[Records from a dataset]
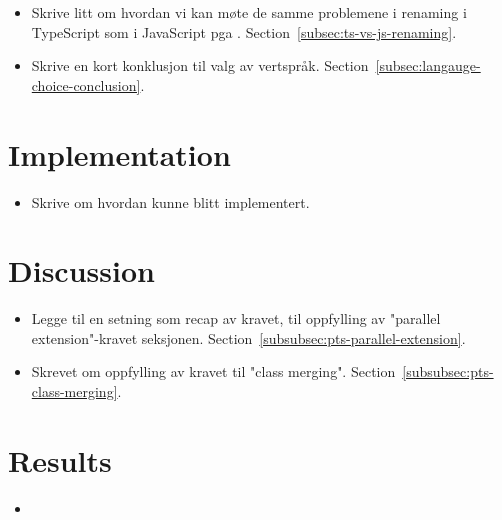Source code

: \begin{itemize}
    \item Skrive litt om hvordan vi kan møte de samme problemene i renaming i TypeScript som i JavaScript pga .
    Section~\vref{subsec:ts-vs-js-renaming}.
    \item Skrive en kort konklusjon til valg av vertspråk.
    Section~\vref{subsec:langauge-choice-conclusion}.
\end{itemize}

\section*{Implementation}

\begin{itemize}
    \item Skrive om hvordan  kunne blitt implementert.
\end{itemize}

\section*{Discussion}

\begin{itemize}
    \item Legge til en setning som recap av kravet, til oppfylling av "parallel extension"-kravet seksjonen.
    Section~\vref{subsubsec:pts-parallel-extension}.
    \item Skrevet om oppfylling av kravet til "class merging".
    Section~\vref{subsubsec:pts-class-merging}.
\end{itemize}

\section*{Results}

\begin{itemize}
    \item
\end{itemize}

## HOW TO COMPLETE THIS TASK
All of the entries above should be copied exactly, except for the pictures.

## WRITTEN RESPONSE
Source code

: \begin{itemize}
    \item Skrive litt om hvordan vi kan møte de samme problemene i renaming i TypeScript som i JavaScript pga .
    Section~\vref{subsec:ts-vs-js-renaming}.
    \item Skrive en kort konklusjon til valg av vertspråk.
    Section~\vref{subsec:langauge-choice-conclusion}.
\end{itemize}

\section*{Implementation}

\begin{itemize}
    \item Skrive om hvordan  kunne blitt implementert.
\end{itemize}

\section*{Discussion}

\begin{itemize}
    \item Legge til en setning som recap av kravet, til oppfylling av "parallel extension"-kravet seksjonen.
    Section~\vref{subsubsec:pts-parallel-extension}.
    \item Skrevet om oppfylling av kravet til "class merging".
    Section~\vref{subsubsec:pts-class-merging}.
\end{itemize}

\section*{Results}

\begin{itemize}
    \item
\end{itemize}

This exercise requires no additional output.